You'd first need to decide if you're going to build them yourself of have someone else do it. Hit up Brandon over at Bikehubstore if you're looking for just parts....very affordable plus the guy is great to deal with. If you're looking to have them built, there are a bunch of pro's here that are more than qualified; Roland @ Zencyclery....great guy, Ergott and valleycyclist also come to mind. Plenty of others but that's just off the top of my head.

Cost?...depends. I'd either decide on a number and build a set with the best components that budget affords OR pick the components and let the cost be what it is. Stans Alphas can be had at $120 each or less, CX-rays around $3 each, give or take, good nipples around $.30-.40/ea with hubs being the biggest variable. Alchemy are arguably the best choice given cost and build quality at $600 but opinions vary. My first build ever used Brandon's "superlight" hubs at ~280grams total and they're ~$100/set.


----------



## cmg (Oct 27, 2004)

american classics sprint 350, Stans Alpha 340's are 350gram or less rims. chase a light rim with 28 or more spokes. while they may only produce 0.1/.2mph faster on a 6% grade at 250 watts increase they'll be easier to spin up. the Fulcrum Zeros two-way fit and Dura c24 CL may be a light wheelset the rims may be hevier than the AC 350s or SA 340s. light rims with 28 or more spokes.


----------



## sadisticnoob (Dec 6, 2009)

sneakyracer said:


> IMHO nothing rolls better than the high end Fulcrum wheels. Yea, some do not like to depend on proprietary parts should anything goes wrong but the Fulcrum have awesome hubs that roll very smooth and are easy to adjust and the wheels transfer power nicely due to their rigidity but the ride is also good.
> 
> I currently ride the Fulcrum Racing 1 2-way fit and had the Racing 3's. I also have ridden Mavic's. Specially the Cosmic SL's.


agree with this 

using the zeroes and have a pair of racing 5 evos.

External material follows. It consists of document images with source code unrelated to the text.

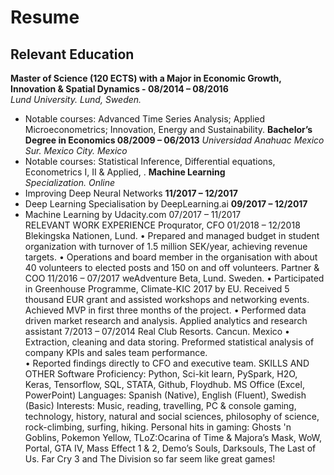 # Resume
## Relevant Education
**Master of Science (120 ECTS) with a Major in Economic Growth, Innovation & Spatial Dynamics -                      08/2014 – 08/2016**   
*Lund University. Lund, Sweden.*
  - Notable courses: Advanced Time Series Analysis; Applied Microeconometrics; Innovation, Energy and Sustainability.
**Bachelor’s Degree in Economics                                                      	                               08/2009 – 06/2013**
*Universidad Anahuac Mexico Sur. Mexico City. Mexico*
  - Notable courses: Statistical Inference, Differential equations, Econometrics I, II & Applied, . 
**Machine Learning**                                                       	
*Specialization. Online*
  - Improving Deep Neural Networks	                                                                                 **11/2017 – 12/2017**
  - Deep Learning Specialisation by DeepLearning.ai	                                                                 **09/2017 – 12/2017**
  - Machine Learning by Udacity.com 	07/2017 – 11/2017  
RELEVANT WORK EXPERIENCE
Proqurator, CFO									             01/2018 – 12/2018
Blekingska Nationen, Lund. 
•	Prepared and managed budget in student organization with turnover of 1.5 million SEK/year, achieving revenue targets.
•	Operations and board member in the organisation with about 40 volunteers to elected posts and 150 on and off volunteers.
Partner & COO                                                                                                                                               11/2016 – 07/2017
weAdventure Beta, Lund. Sweden.
•	Participated in Greenhouse Programme, Climate-KIC 2017 by EU. Received 5 thousand EUR grant and assisted workshops and networking events. Achieved MVP in first three months of the project.
•	Performed data driven market research and analysis.
Applied analytics and research assistant 		                                                                                     7/2013 – 07/2014
Real Club Resorts. Cancun. Mexico 
•	Extraction, cleaning and data storing. Preformed statistical analysis of company KPIs and sales team performance.  
•	Reported findings directly to CFO and executive team. 
SKILLS AND OTHER
Software Proficiency: Python, Sci-kit learn, PySpark, H2O, Keras, Tensorflow, SQL, STATA, Github, Floydhub.  MS Office (Excel, PowerPoint)
Languages: Spanish (Native), English (Fluent), Swedish (Basic)
Interests: Music, reading, travelling, PC & console gaming, technology, history, natural and social sciences, philosophy of science, rock-climbing, surfing, hiking.
Personal hits in gaming: Ghosts 'n Goblins, Pokemon Yellow, TLoZ:Ocarina of Time & Majora’s Mask, WoW, Portal, GTA IV, Mass Effect 1 & 2, Demo’s Souls, Darksouls, The Last of Us. Far Cry 3 and The Division so far seem like great games!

even their low end stuff have pretty good roll


----------



## froze (Sep 15, 2002)

What about the Kinlin XR200 rims with 28f/32r Sapim CX Ray spokes with Velocity hubs, they'll weigh about 1379 grams for the set and cost about $441 for the set. While not silly light, they would be more durable and keep your billfold about $800 richer. Sorry, I'm being too practicle, more madness please!


----------



## early one (Jul 20, 2010)

Dura-ace c24 CL @ 1400g.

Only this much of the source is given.